No curto prazo, o ajuste das expectativas sobre disponibilidade pode reduzir a volatilidade de preços regionais e custos de frete. Em paralelo, mantém-se o foco em fundamentos locais, como produtividade por hectare e qualidade dos grãos, que impactam receitas dos arrendatários.
Expansão do SNFZ11 em Mato Grosso e nova emissão
A estratégia do fundo está concentrada em Gaúcha do Norte (MT), região com elevada aptidão agrícola e possibilidade de segunda safra. O avanço da cadeia de etanol de milho no estado adiciona demanda regional, fator que pode mitigar custos logísticos e dar suporte ao uso do solo.
Para ampliar a exposição, o fundo conduz sua terceira oferta, que pode movimentar cerca de R$ 120 milhões. A operação prevê a emissão de até 12,08 milhões de cotas ao preço de R$ 10,20 por unidade, conforme informações da Suno Asset.
Os recursos devem ser destinados à aquisição de novas áreas rurais, com expectativa de incorporar aproximadamente 2,2 mil hectares agricultáveis ao portfólio. O objetivo é aumentar a capacidade de geração de renda via contratos de arrendamento e reforçar a exposição à valorização de propriedades.
A tese combina diversificação de glebas, contratos com operadores agrícolas e gestão ativa do portfólio, com foco em regiões de elevada produtividade.

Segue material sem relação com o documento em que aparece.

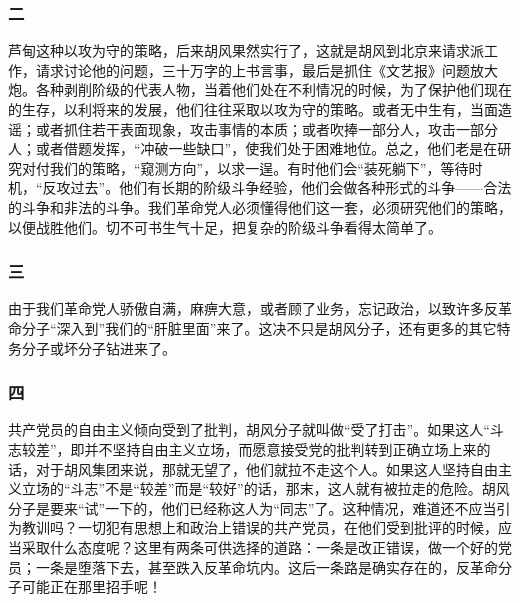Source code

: \documentclass[cn,11pt,chinese]{elegantbook}
\def\myformat#1{\hfil\hfil #1}
\begin{document}
\subsubsection*{\myformat{二}}
芦甸这种以攻为守的策略，后来胡风果然实行了，这就是胡风到北京来请求派工作，请求讨论他的问题，三十万字的上书言事，最后是抓住《文艺报》问题放大炮。各种剥削阶级的代表人物，当着他们处在不利情况的时候，为了保护他们现在的生存，以利将来的发展，他们往往采取以攻为守的策略。或者无中生有，当面造谣；或者抓住若干表面现象，攻击事情的本质；或者吹捧一部分人，攻击一部分人；或者借题发挥，“冲破一些缺口”，使我们处于困难地位。总之，他们老是在研究对付我们的策略，“窥测方向”，以求一逞。有时他们会“装死躺下”，等待时机，“反攻过去”。他们有长期的阶级斗争经验，他们会做各种形式的斗争——合法的斗争和非法的斗争。我们革命党人必须懂得他们这一套，必须研究他们的策略，以便战胜他们。切不可书生气十足，把复杂的阶级斗争看得太简单了。\\
\subsubsection*{\myformat{三}}
由于我们革命党人骄傲自满，麻痹大意，或者顾了业务，忘记政治，以致许多反革命分子“深入到”我们的“肝脏里面”来了。这决不只是胡风分子，还有更多的其它特务分子或坏分子钻进来了。\\
\subsubsection*{\myformat{四}}
共产党员的自由主义倾向受到了批判，胡风分子就叫做“受了打击”。如果这人“斗志较差”，即并不坚持自由主义立场，而愿意接受党的批判转到正确立场上来的话，对于胡风集团来说，那就无望了，他们就拉不走这个人。如果这人坚持自由主义立场的“斗志”不是“较差”而是“较好”的话，那末，这人就有被拉走的危险。胡风分子是要来“试”一下的，他们已经称这人为“同志”了。这种情况，难道还不应当引为教训吗？一切犯有思想上和政治上错误的共产党员，在他们受到批评的时候，应当采取什么态度呢？这里有两条可供选择的道路：一条是改正错误，做一个好的党员；一条是堕落下去，甚至跌入反革命坑内。这后一条路是确实存在的，反革命分子可能正在那里招手呢！\\
\end{document}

Em Mato Grosso, a presença de infraestrutura em expansão e o dinamismo da cadeia do milho sustentam a alocação.
A ampliação do portfólio também visa fortalecer a previsibilidade de receitas, diluir riscos operacionais específicos e otimizar a ocupação das áreas. Em um cenário de avanço da “safrinha”, a execução no campo e a qualidade dos contratos permanecem como vetores centrais de resultados.
No contexto atual, o fundo se beneficia do maior acompanhamento do mercado às métricas operacionais do agro, como percentuais de colheita e janelas de plantio. Esses dados ajudam a calibrar premissas de renda e a perspectiva de longo prazo associada à valorização das terras.
Na primeira menção, destaca-se que o veículo é um fiagro, classe de fundo voltada a investimentos nas cadeias do agronegócio. No âmbito da captação, a operação em curso é uma emissão de cotas, processo de oferta pública de novas unidades do fundo a investidores.
Por fim, a evolução da colheita — a chamada colheita da safrinha — segue como variável relevante para a dinâmica do setor no curto prazo. A atualização semanal dos indicadores deve seguir no radar dos participantes até a conclusão dos trabalhos no campo.